- [Task objective]: Return all lines from the entries below in which the word "message" is present.

- [Exercise material]:
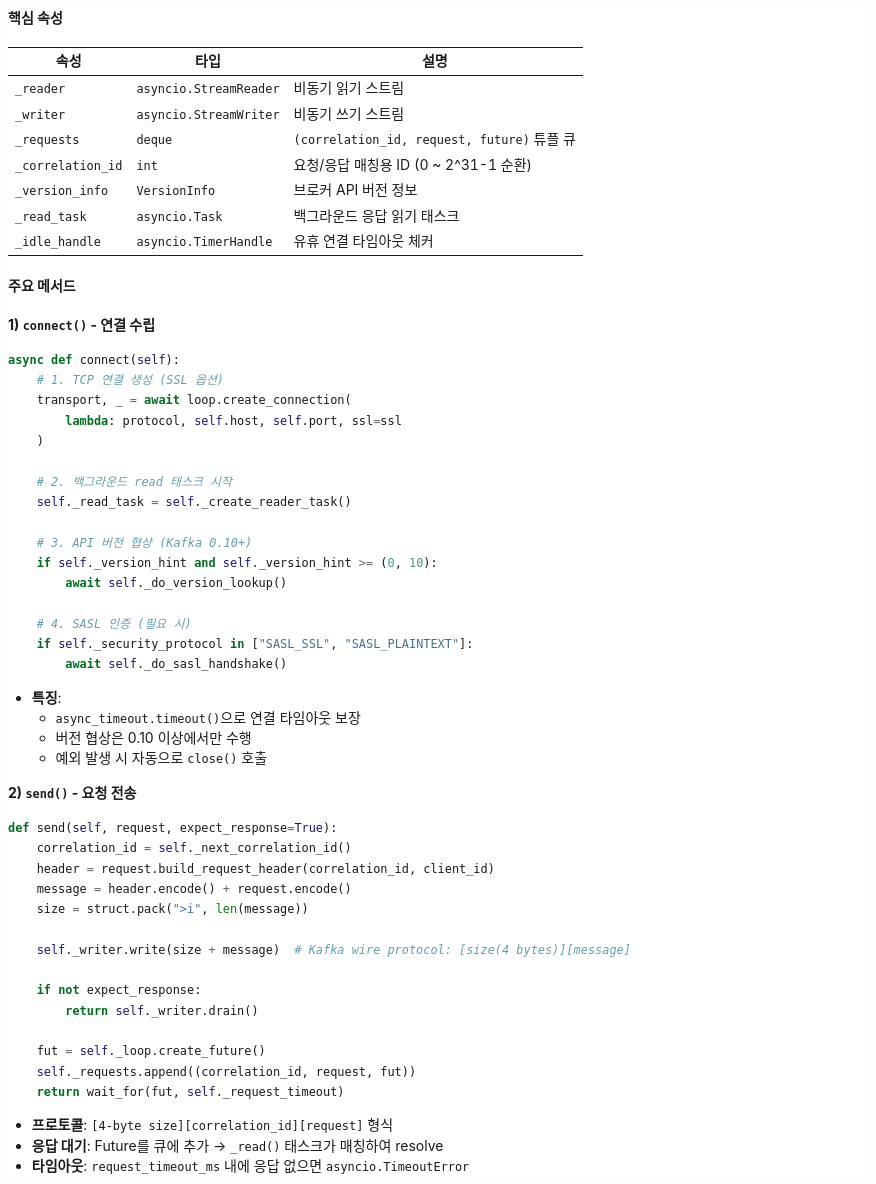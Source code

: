 #### 핵심 속성
| 속성 | 타입 | 설명 |
|------|------|------|
| `_reader` | `asyncio.StreamReader` | 비동기 읽기 스트림 |
| `_writer` | `asyncio.StreamWriter` | 비동기 쓰기 스트림 |
| `_requests` | `deque` | `(correlation_id, request, future)` 튜플 큐 |
| `_correlation_id` | `int` | 요청/응답 매칭용 ID (0 ~ 2^31-1 순환) |
| `_version_info` | `VersionInfo` | 브로커 API 버전 정보 |
| `_read_task` | `asyncio.Task` | 백그라운드 응답 읽기 태스크 |
| `_idle_handle` | `asyncio.TimerHandle` | 유휴 연결 타임아웃 체커 |

#### 주요 메서드

**1) `connect()` - 연결 수립**
```python
async def connect(self):
    # 1. TCP 연결 생성 (SSL 옵션)
    transport, _ = await loop.create_connection(
        lambda: protocol, self.host, self.port, ssl=ssl
    )

    # 2. 백그라운드 read 태스크 시작
    self._read_task = self._create_reader_task()

    # 3. API 버전 협상 (Kafka 0.10+)
    if self._version_hint and self._version_hint >= (0, 10):
        await self._do_version_lookup()

    # 4. SASL 인증 (필요 시)
    if self._security_protocol in ["SASL_SSL", "SASL_PLAINTEXT"]:
        await self._do_sasl_handshake()
```
- **특징**:
  - `async_timeout.timeout()`으로 연결 타임아웃 보장
  - 버전 협상은 0.10 이상에서만 수행
  - 예외 발생 시 자동으로 `close()` 호출

**2) `send()` - 요청 전송**
```python
def send(self, request, expect_response=True):
    correlation_id = self._next_correlation_id()
    header = request.build_request_header(correlation_id, client_id)
    message = header.encode() + request.encode()
    size = struct.pack(">i", len(message))

    self._writer.write(size + message)  # Kafka wire protocol: [size(4 bytes)][message]

    if not expect_response:
        return self._writer.drain()

    fut = self._loop.create_future()
    self._requests.append((correlation_id, request, fut))
    return wait_for(fut, self._request_timeout)
```
- **프로토콜**: `[4-byte size][correlation_id][request]` 형식
- **응답 대기**: Future를 큐에 추가 → `_read()` 태스크가 매칭하여 resolve
- **타임아웃**: `request_timeout_ms` 내에 응답 없으면 `asyncio.TimeoutError`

- [Result]:
    message = header.encode() + request.encode()
    size = struct.pack(">i", len(message))
    self._writer.write(size + message)  # Kafka wire protocol: [size(4 bytes)][message]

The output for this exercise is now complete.